Depending upon the context, "shooting from the hip" can take on one of several meanings. In my case, it refers to the practice of taking photographs while your camera dangles from your hip. Or in front of you. The main point is that you don't hold your camera up to your eye, carefully compose your shot, or check the results. You just randomly click the shutter button and take what you get.

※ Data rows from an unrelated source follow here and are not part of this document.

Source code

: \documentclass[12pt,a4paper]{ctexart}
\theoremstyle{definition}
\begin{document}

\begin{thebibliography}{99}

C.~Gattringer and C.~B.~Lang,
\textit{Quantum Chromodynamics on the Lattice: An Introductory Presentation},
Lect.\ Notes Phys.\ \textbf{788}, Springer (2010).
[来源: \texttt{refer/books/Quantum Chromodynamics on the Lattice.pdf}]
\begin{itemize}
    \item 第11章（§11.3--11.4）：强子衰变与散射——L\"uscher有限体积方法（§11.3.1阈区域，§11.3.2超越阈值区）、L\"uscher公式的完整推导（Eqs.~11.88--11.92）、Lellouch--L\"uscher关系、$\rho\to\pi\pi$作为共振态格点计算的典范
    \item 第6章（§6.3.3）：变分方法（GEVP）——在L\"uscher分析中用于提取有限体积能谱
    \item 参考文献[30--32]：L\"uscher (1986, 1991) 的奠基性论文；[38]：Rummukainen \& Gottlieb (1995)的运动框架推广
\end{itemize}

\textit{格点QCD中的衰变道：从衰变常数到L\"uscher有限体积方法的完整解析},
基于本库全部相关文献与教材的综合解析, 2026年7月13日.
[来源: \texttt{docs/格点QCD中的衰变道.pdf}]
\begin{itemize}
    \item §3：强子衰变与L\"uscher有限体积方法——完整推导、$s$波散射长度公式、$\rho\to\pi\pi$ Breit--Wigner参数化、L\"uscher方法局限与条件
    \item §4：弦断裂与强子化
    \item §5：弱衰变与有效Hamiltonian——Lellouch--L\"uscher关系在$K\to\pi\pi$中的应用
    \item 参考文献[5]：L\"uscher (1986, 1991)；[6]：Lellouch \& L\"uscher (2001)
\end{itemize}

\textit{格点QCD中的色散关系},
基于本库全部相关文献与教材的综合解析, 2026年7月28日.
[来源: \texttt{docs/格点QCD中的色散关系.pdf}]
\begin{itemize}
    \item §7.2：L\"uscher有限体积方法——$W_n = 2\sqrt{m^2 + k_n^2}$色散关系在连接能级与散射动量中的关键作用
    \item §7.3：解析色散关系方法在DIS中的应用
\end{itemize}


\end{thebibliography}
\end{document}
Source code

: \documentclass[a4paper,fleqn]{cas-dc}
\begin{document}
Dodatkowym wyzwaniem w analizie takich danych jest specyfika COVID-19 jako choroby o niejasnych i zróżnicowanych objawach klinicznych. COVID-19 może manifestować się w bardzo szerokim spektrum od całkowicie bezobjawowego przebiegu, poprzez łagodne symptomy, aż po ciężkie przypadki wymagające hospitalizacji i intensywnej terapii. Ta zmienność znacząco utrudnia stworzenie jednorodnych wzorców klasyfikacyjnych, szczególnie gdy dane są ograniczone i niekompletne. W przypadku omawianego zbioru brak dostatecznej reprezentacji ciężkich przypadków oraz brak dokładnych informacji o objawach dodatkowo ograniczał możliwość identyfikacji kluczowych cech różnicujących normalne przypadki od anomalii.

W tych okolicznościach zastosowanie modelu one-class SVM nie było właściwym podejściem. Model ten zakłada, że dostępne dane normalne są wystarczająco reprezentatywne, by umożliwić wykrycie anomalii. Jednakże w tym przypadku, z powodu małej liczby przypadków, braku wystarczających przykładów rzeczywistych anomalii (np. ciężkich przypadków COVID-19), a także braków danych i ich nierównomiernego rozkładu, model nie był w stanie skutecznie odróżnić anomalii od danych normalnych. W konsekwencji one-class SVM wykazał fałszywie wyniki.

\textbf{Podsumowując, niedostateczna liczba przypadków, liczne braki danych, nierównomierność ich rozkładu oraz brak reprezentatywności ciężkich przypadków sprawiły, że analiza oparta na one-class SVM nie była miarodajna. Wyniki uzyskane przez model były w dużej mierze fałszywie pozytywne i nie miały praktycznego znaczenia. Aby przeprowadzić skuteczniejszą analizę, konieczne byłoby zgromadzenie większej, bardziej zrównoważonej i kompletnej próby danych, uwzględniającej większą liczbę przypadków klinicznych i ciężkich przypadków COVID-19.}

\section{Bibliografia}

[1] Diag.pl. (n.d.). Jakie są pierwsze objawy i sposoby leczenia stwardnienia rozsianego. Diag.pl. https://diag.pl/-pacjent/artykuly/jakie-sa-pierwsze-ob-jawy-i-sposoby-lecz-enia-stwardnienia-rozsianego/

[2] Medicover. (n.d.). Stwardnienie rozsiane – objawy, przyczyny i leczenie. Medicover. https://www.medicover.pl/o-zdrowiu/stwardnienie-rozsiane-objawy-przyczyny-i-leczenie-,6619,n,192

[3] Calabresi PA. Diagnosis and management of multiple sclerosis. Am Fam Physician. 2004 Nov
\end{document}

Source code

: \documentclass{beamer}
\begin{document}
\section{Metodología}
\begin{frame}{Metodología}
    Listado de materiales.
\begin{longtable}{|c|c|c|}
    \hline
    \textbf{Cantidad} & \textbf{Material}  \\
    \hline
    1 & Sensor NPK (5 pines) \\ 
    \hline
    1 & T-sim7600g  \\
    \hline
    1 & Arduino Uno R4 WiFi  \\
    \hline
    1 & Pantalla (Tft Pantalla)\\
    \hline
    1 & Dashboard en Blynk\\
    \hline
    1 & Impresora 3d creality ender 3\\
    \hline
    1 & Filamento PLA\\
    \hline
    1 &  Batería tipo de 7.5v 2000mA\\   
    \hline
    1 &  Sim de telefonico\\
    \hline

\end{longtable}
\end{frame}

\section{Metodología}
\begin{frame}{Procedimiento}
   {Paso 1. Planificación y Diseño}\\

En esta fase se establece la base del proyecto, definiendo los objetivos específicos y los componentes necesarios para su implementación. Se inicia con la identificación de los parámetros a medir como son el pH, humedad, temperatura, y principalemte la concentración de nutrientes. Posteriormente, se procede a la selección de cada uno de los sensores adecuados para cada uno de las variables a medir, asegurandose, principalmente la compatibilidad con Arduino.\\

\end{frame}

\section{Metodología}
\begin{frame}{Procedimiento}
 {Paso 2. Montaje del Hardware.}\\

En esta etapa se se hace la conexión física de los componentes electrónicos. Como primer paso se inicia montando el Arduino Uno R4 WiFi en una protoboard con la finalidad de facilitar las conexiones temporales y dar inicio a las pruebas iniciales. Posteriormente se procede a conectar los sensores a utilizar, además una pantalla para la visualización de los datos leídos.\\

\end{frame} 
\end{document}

Shooting from the hip is pretty spontaneous, which is not my style - I usually like to everything organized and planned out ahead of time. Normally I shoot in manual mode, which involves checking exposure and adjusting as needed. Street photography (not my style either) is particularly suited to shooting from the hip because of the variety of scenes that present themselves and the constant change in what comes into view. There is a surprise factor in letting the camera capture the randomness of people, scenes, shadows, and random objects that one would not normally notice.
So, last October, when I was in downtown Chicago for the Filter Photo Festival, I decided to try my hand at shooting from the hip. It was fairly early on a Sunday morning, and at first there wasn't a lot of activity, not even from the picketers in front of the Sheraton Hotel on Michigan Avenue. But then, there appeared a trickle of people in all manner of costumes, moving towards Grant Park for the Chicago Monster Dash. The idea is to run either a 5K or half-marathon in your favorite costume. If you don't do well on the racing part, there are prizes for best costume based on originality, execution, wearability and overall effect.
Perfect! Early morning sunny day, fresh and crisp, a fun atmosphere, and unusual subjects. Set the camera to aperture priority, let the camera hang at an angle at the hip, and click away.